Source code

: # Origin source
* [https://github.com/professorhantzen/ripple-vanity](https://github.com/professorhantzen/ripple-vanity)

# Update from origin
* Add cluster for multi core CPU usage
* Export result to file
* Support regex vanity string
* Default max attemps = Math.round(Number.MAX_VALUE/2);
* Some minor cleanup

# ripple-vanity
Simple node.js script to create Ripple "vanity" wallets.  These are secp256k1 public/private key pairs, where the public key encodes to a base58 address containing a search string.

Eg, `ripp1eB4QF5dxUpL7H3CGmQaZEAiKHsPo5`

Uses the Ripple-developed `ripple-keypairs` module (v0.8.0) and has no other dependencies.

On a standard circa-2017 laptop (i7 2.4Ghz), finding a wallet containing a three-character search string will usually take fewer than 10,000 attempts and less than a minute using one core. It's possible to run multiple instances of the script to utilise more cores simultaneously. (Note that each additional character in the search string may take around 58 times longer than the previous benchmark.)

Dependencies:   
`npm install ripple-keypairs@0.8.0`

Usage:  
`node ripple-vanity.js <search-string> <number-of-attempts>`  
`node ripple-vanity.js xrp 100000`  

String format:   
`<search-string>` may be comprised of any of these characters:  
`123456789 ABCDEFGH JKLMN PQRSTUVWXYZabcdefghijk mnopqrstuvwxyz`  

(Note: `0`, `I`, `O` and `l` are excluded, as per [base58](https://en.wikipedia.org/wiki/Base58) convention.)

####

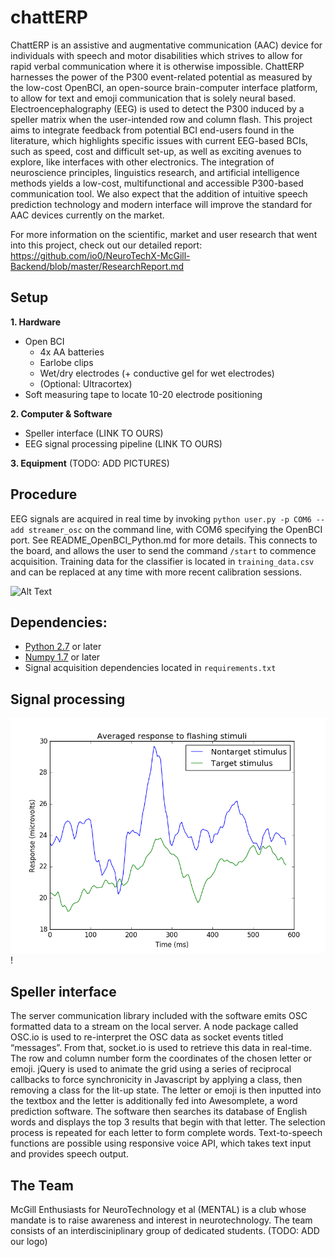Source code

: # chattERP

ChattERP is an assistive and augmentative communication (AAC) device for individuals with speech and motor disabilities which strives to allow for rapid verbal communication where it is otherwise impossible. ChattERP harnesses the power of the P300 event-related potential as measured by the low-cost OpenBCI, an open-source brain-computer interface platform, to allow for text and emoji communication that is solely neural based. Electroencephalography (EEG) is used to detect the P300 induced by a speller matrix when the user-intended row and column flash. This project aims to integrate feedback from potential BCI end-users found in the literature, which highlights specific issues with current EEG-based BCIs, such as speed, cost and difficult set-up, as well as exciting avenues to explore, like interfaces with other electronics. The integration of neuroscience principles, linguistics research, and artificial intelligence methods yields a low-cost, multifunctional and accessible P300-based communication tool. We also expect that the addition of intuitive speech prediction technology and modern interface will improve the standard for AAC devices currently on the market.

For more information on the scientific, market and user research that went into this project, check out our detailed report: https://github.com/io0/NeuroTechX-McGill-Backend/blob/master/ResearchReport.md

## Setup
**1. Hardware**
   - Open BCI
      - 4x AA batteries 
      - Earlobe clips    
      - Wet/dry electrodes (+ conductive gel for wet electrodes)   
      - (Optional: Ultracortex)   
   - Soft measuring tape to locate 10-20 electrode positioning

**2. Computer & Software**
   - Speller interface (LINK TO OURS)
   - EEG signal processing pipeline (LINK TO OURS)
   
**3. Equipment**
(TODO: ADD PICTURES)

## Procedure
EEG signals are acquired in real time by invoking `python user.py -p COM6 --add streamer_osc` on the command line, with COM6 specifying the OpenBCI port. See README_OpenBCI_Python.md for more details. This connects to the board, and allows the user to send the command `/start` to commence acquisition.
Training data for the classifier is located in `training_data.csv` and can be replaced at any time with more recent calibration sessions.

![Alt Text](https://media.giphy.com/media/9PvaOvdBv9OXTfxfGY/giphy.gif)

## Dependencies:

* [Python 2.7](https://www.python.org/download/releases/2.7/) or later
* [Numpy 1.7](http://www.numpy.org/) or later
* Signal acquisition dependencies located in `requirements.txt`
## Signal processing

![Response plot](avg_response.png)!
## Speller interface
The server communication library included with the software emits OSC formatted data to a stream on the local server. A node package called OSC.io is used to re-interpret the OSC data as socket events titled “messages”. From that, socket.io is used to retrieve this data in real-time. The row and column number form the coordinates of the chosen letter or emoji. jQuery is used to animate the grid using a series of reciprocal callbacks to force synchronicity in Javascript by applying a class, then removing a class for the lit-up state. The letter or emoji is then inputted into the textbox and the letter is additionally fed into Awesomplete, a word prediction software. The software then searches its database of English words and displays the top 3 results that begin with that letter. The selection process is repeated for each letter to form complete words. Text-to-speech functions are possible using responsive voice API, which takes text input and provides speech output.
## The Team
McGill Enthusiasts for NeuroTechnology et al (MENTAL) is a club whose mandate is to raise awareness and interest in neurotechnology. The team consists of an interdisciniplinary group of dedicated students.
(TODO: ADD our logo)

####

## [Description of the task]
Read through the entries and copy each line in which "attempts" appears.

## [Written response]
On a standard circa-2017 laptop (i7 2.4Ghz), finding a wallet containing a three-character search string will usually take fewer than 10,000 attempts and less than a minute using one core. It's possible to run multiple instances of the script to utilise more cores simultaneously. (Note that each additional character in the search string may take around 58 times longer than the previous benchmark.)
`node ripple-vanity.js <search-string> <number-of-attempts>`  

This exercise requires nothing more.